HOMMAGE A PATRICK DUBREUIL, MUSICIEN
A Salima
Il y a près de dix ans, à la station de métro Invalides, où je passais régulièrement pour des raisons professionnelles, je surpris un musicien qui jouait du saxophone. J’eus le bon réflexe de m’arrêter pour lui parler. Il portait un béret et une paire de lunettes. Sa musique encensait toute la station d’une gamme de bonne humeur.
Il vendait ses propres disques et, repassant par là, j’eus le désir de lui donner chaque fois un de mes livres ou manuscrits. Quand je revenais, il m’avait lue et me disait ce qu’il en avait pensé. Il était simple, facile d’accès, causant, et il semblait aimer les gens. Comme je l’appris plus tard, il avait exercé quantité de petits boulots en plus de sa carrière de musicien. Désormais, c’était pour compléter sa petite retraite qu’il jouait avec entrain dans le métro.
Sur ses disques, il jouait et chantait quelques reprises de grands classiques, Nougaro, Brassens, Trenet, Gainsbourg… Mais il était surtout auteur, compositeur, interprète avec un talent consommé.

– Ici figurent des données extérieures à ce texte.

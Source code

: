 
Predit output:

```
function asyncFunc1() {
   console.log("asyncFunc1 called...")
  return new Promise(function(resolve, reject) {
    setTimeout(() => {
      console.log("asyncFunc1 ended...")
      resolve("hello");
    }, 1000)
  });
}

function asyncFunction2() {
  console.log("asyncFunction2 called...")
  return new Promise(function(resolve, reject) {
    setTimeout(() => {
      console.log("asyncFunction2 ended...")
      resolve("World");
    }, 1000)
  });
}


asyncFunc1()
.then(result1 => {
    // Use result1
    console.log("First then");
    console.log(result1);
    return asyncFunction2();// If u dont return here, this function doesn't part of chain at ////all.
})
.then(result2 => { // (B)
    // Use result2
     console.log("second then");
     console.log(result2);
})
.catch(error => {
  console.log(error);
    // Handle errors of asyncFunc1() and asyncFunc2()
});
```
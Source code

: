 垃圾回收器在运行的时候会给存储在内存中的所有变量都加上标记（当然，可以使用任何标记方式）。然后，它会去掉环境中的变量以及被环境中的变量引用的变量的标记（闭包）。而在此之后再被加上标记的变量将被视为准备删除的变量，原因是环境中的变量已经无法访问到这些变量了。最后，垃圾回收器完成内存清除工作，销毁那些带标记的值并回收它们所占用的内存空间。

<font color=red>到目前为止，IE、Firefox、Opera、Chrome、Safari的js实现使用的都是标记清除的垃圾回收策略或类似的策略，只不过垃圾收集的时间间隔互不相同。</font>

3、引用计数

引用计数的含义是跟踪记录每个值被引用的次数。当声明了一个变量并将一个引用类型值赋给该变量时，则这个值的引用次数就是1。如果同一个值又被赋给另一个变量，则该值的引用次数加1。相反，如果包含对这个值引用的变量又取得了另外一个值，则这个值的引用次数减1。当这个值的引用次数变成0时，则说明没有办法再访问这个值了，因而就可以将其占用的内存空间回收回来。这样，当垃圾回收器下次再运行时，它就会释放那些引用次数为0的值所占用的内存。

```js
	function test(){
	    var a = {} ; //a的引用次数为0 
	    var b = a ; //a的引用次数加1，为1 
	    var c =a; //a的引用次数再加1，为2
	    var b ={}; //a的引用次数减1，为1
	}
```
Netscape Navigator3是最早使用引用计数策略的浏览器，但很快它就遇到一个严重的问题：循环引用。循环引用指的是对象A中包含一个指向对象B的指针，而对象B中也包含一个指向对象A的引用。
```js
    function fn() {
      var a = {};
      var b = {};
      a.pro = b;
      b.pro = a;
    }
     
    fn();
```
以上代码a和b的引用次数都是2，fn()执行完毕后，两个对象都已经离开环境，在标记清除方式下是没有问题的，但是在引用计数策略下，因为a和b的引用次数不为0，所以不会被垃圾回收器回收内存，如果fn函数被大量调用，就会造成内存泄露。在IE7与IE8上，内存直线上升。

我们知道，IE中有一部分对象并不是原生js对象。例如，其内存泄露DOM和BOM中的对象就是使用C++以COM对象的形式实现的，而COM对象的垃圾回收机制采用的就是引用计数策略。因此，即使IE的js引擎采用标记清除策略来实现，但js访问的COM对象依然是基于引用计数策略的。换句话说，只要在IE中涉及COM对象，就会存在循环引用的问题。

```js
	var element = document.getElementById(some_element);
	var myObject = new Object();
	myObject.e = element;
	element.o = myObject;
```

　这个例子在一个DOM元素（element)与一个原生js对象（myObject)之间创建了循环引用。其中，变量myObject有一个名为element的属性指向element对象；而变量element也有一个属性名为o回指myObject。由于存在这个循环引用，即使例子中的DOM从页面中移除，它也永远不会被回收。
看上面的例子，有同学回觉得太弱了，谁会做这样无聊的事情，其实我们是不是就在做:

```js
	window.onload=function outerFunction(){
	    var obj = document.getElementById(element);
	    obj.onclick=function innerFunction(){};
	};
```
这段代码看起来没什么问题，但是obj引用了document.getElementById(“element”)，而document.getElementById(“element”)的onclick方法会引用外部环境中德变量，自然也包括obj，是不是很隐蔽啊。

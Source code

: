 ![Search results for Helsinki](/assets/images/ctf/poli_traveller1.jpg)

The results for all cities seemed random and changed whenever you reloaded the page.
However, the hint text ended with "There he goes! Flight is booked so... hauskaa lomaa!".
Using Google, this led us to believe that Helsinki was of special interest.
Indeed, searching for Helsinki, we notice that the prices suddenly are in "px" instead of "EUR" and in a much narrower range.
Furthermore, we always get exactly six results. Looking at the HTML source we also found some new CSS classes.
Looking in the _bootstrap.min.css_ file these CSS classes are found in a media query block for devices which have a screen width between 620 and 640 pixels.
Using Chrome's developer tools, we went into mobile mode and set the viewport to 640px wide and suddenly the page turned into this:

Il a ainsi créé des chansons de jazz comme l’amusant Poupée plastic blues, le trépidant Crime passionnel, L’oiseau et le chat, avec un air émouvant à la flûte à bec, le peu conformiste Bluesman à Paname, où sa voix s’envole, ou encore le nostalgique Quatre heures du matin :
Quatre heures du matin
Toutes les filles sont mannequins
Les mecs beaux comme des chefs indiens…
A l’intérieur de ses disques, il rendait hommage, photos à l’appui, aux musiciens qui l’accompagnaient. Il était un brillant parolier et ses rimes, parfois savoureuses, sensibles ou humoristiques, retenaient l’attention de l’oreille.
Je lui demandais souvent de faire d’autres disques. Il me répondait que c’était une activité pénible et épuisante. De ce fait, il a préféré par la suite publier deux albums numériques sur Internet, où sont parues une foule de chansons inédites. Malheureusement, il devait se plaindre du peu de succès de son entreprise. Comme beaucoup de créateurs intéressants, il aurait mérité une notoriété plus grande.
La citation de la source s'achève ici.